Source data
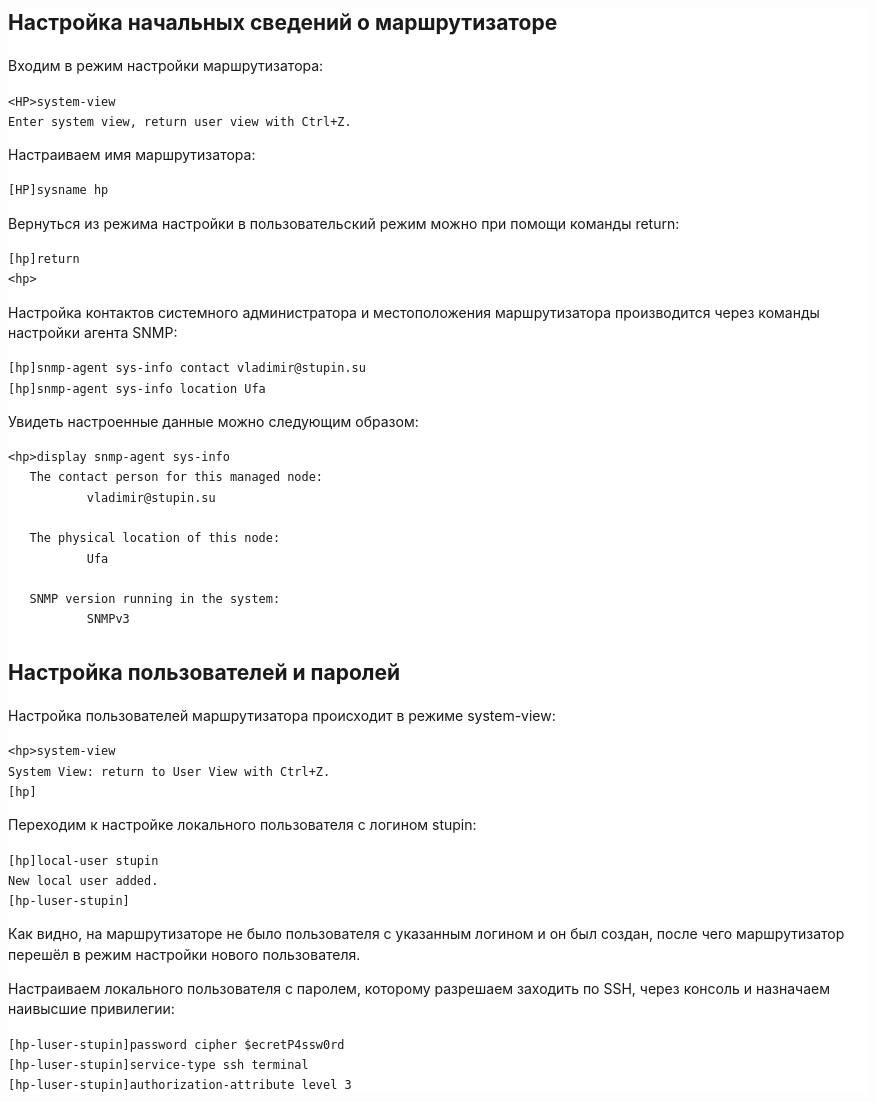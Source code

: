 Настройка начальных сведений о маршрутизаторе
---------------------------------------------

Входим в режим настройки маршрутизатора:

    <HP>system-view
    Enter system view, return user view with Ctrl+Z.

Настраиваем имя маршрутизатора:

    [HP]sysname hp

Вернуться из режима настройки в пользовательский режим можно при помощи команды return:

    [hp]return
    <hp>

Настройка контактов системного администратора и местоположения маршрутизатора производится через команды настройки агента SNMP:

    [hp]snmp-agent sys-info contact vladimir@stupin.su
    [hp]snmp-agent sys-info location Ufa

Увидеть настроенные данные можно следующим образом:

    <hp>display snmp-agent sys-info
       The contact person for this managed node:
               vladimir@stupin.su
    
       The physical location of this node:
               Ufa
    
       SNMP version running in the system:
               SNMPv3

Настройка пользователей и паролей
---------------------------------

Настройка пользователей маршрутизатора происходит в режиме system-view:

    <hp>system-view
    System View: return to User View with Ctrl+Z.
    [hp]

Переходим к настройке локального пользователя с логином stupin:

    [hp]local-user stupin 
    New local user added.
    [hp-luser-stupin]

Как видно, на маршрутизаторе не было пользователя с указанным логином и он был создан, после чего маршрутизатор перешёл в режим настройки нового пользователя.

Настраиваем локального пользователя с паролем, которому разрешаем заходить по SSH, через консоль и назначаем наивысшие привилегии:

    [hp-luser-stupin]password cipher $ecretP4ssw0rd
    [hp-luser-stupin]service-type ssh terminal
    [hp-luser-stupin]authorization-attribute level 3
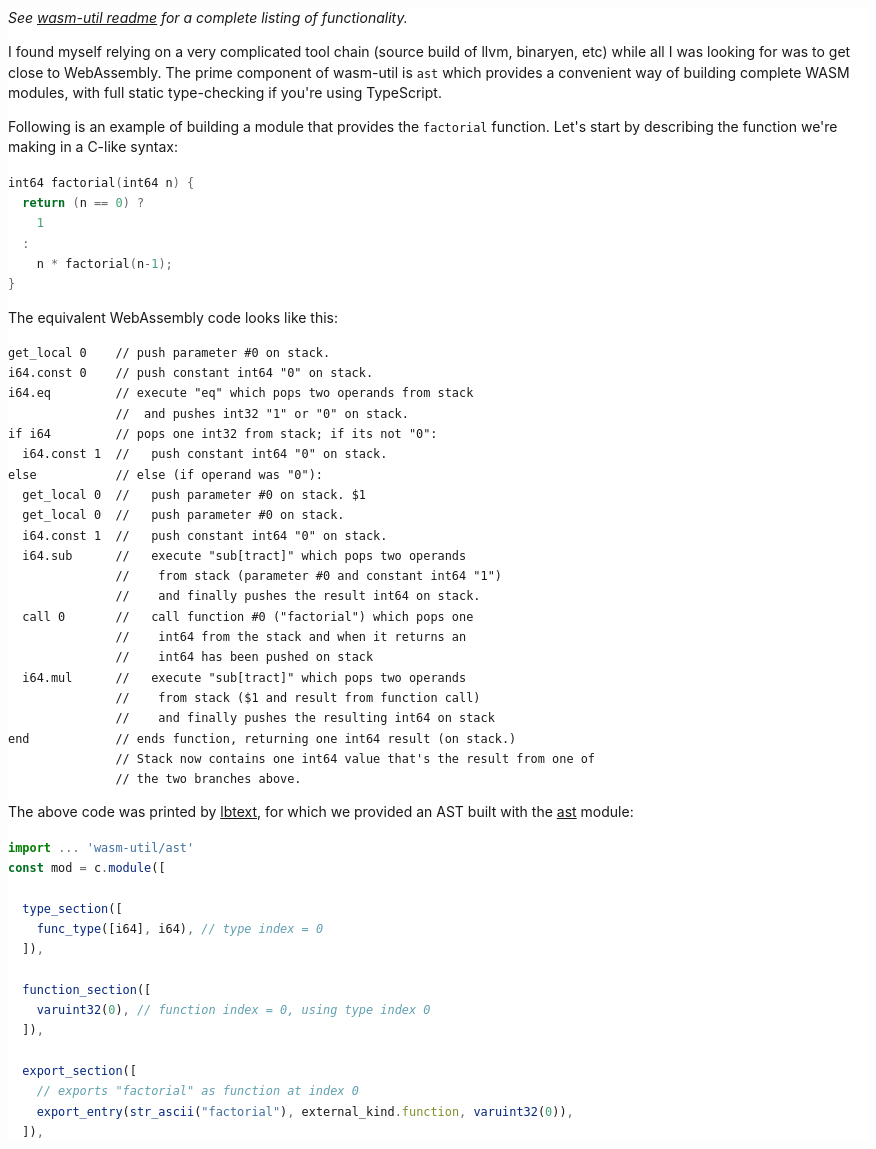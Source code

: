 _See [wasm-util readme](https://github.com/rsms/wasm-util#readme) for a complete listing of functionality._

I found myself relying on a very complicated tool chain (source build of llvm, binaryen, etc) while all I was looking for was to get close to WebAssembly. The prime component of wasm-util is `ast` which provides a convenient way of building complete WASM modules, with full static type-checking if you're using TypeScript.

Following is an example of building a module that provides the `factorial` function.
Let's start by describing the function we're making in a C-like syntax:

```cc
int64 factorial(int64 n) {
  return (n == 0) ?
    1
  :
    n * factorial(n-1);
}
```

The equivalent WebAssembly code looks like this:

```wasm
get_local 0    // push parameter #0 on stack.
i64.const 0    // push constant int64 "0" on stack.
i64.eq         // execute "eq" which pops two operands from stack
               //  and pushes int32 "1" or "0" on stack.
if i64         // pops one int32 from stack; if its not "0":
  i64.const 1  //   push constant int64 "0" on stack.
else           // else (if operand was "0"):
  get_local 0  //   push parameter #0 on stack. $1
  get_local 0  //   push parameter #0 on stack.
  i64.const 1  //   push constant int64 "0" on stack.
  i64.sub      //   execute "sub[tract]" which pops two operands
               //    from stack (parameter #0 and constant int64 "1")
               //    and finally pushes the result int64 on stack.
  call 0       //   call function #0 ("factorial") which pops one
               //    int64 from the stack and when it returns an
               //    int64 has been pushed on stack
  i64.mul      //   execute "sub[tract]" which pops two operands
               //    from stack ($1 and result from function call)
               //    and finally pushes the resulting int64 on stack
end            // ends function, returning one int64 result (on stack.)
               // Stack now contains one int64 value that's the result from one of
               // the two branches above.
```

The above code was printed by [lbtext](https://github.com/rsms/wasm-util/blob/master/src/lbtext.ts), for which we provided an AST built with the [ast](https://github.com/rsms/wasm-util/blob/master/src/ast.ts) module:

```js
import ... 'wasm-util/ast'
const mod = c.module([

  type_section([
    func_type([i64], i64), // type index = 0
  ]),
  
  function_section([
    varuint32(0), // function index = 0, using type index 0
  ]),
  
  export_section([
    // exports "factorial" as function at index 0
    export_entry(str_ascii("factorial"), external_kind.function, varuint32(0)),
  ]),

```

[^1]: Some *crazy* footnote definition.
[^sem-mem-align]: [WebAssembly Semantics: Memory Alignment](https://github.com/WebAssembly/design/blob/master/Semantics.md#alignment)
[^ray-ir]: [Intermediate Representations (Ray Toal)](http://cs.lmu.edu/~ray/notes/ir/)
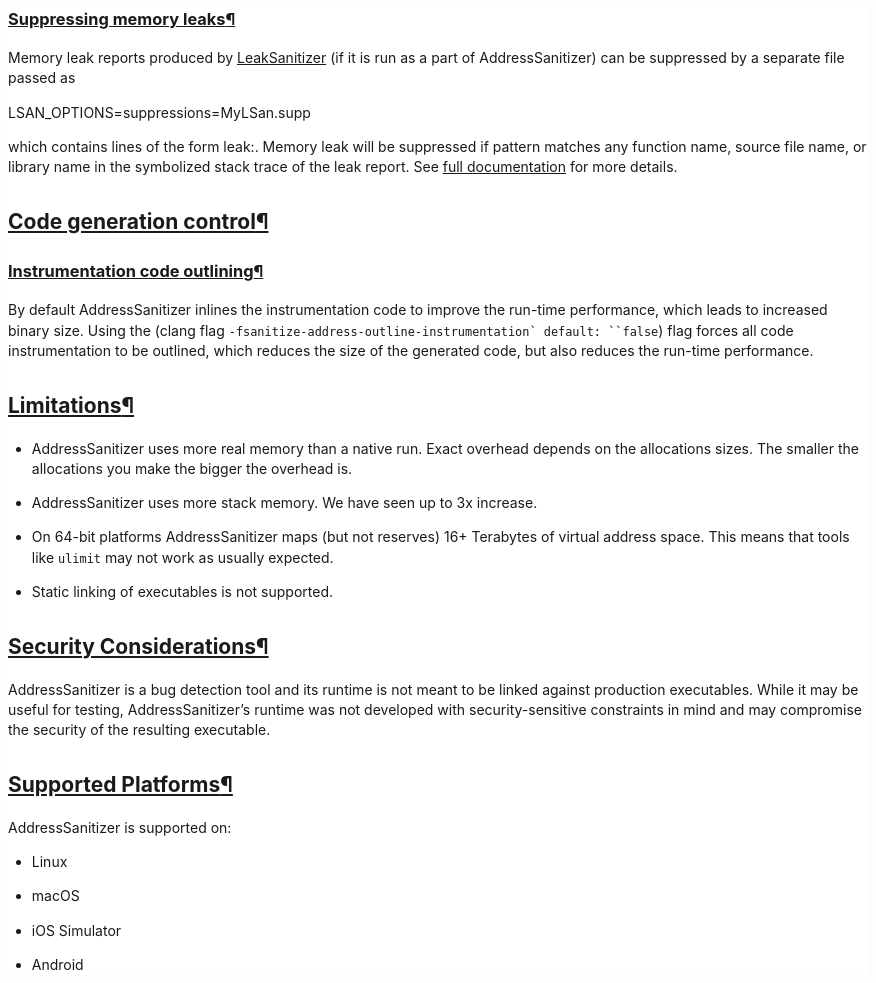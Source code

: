 ### [Suppressing memory leaks](#id14)[¶](#suppressing-memory-leaks "Link to this heading")

Memory leak reports produced by [LeakSanitizer](https://clang.llvm.org/docs/LeakSanitizer.html) (if it is run as a part of AddressSanitizer) can be suppressed by a separate file passed as

LSAN\_OPTIONS\=suppressions\=MyLSan.supp

which contains lines of the form leak:<pattern>. Memory leak will be suppressed if pattern matches any function name, source file name, or library name in the symbolized stack trace of the leak report. See [full documentation](https://github.com/google/sanitizers/wiki/AddressSanitizerLeakSanitizer#suppressions) for more details.

[Code generation control](#id15)[¶](#code-generation-control "Link to this heading")
------------------------------------------------------------------------------------

### [Instrumentation code outlining](#id16)[¶](#instrumentation-code-outlining "Link to this heading")

By default AddressSanitizer inlines the instrumentation code to improve the run-time performance, which leads to increased binary size. Using the (clang flag ```-fsanitize-address-outline-instrumentation` default: ``false```) flag forces all code instrumentation to be outlined, which reduces the size of the generated code, but also reduces the run-time performance.

[Limitations](#id17)[¶](#limitations "Link to this heading")
------------------------------------------------------------

*   AddressSanitizer uses more real memory than a native run. Exact overhead depends on the allocations sizes. The smaller the allocations you make the bigger the overhead is.
    
*   AddressSanitizer uses more stack memory. We have seen up to 3x increase.
    
*   On 64-bit platforms AddressSanitizer maps (but not reserves) 16+ Terabytes of virtual address space. This means that tools like `ulimit` may not work as usually expected.
    
*   Static linking of executables is not supported.
    

[Security Considerations](#id18)[¶](#security-considerations "Link to this heading")
------------------------------------------------------------------------------------

AddressSanitizer is a bug detection tool and its runtime is not meant to be linked against production executables. While it may be useful for testing, AddressSanitizer’s runtime was not developed with security-sensitive constraints in mind and may compromise the security of the resulting executable.

[Supported Platforms](#id19)[¶](#supported-platforms "Link to this heading")
----------------------------------------------------------------------------

AddressSanitizer is supported on:

*   Linux
    
*   macOS
    
*   iOS Simulator
    
*   Android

▸ **Try it**: Only lines holding the word "https" belong in the answer; copy all of them from the records.

▸ **Expected output**:
: _See [wasm-util readme](https://github.com/rsms/wasm-util#readme) for a complete listing of functionality._
The above code was printed by [lbtext](https://github.com/rsms/wasm-util/blob/master/src/lbtext.ts), for which we provided an AST built with the [ast](https://github.com/rsms/wasm-util/blob/master/src/ast.ts) module:
[^sem-mem-align]: [WebAssembly Semantics: Memory Alignment](https://github.com/WebAssembly/design/blob/master/Semantics.md#alignment)
Memory leak reports produced by [LeakSanitizer](https://clang.llvm.org/docs/LeakSanitizer.html) (if it is run as a part of AddressSanitizer) can be suppressed by a separate file passed as
which contains lines of the form leak:<pattern>. Memory leak will be suppressed if pattern matches any function name, source file name, or library name in the symbolized stack trace of the leak report. See [full documentation](https://github.com/google/sanitizers/wiki/AddressSanitizerLeakSanitizer#suppressions) for more details.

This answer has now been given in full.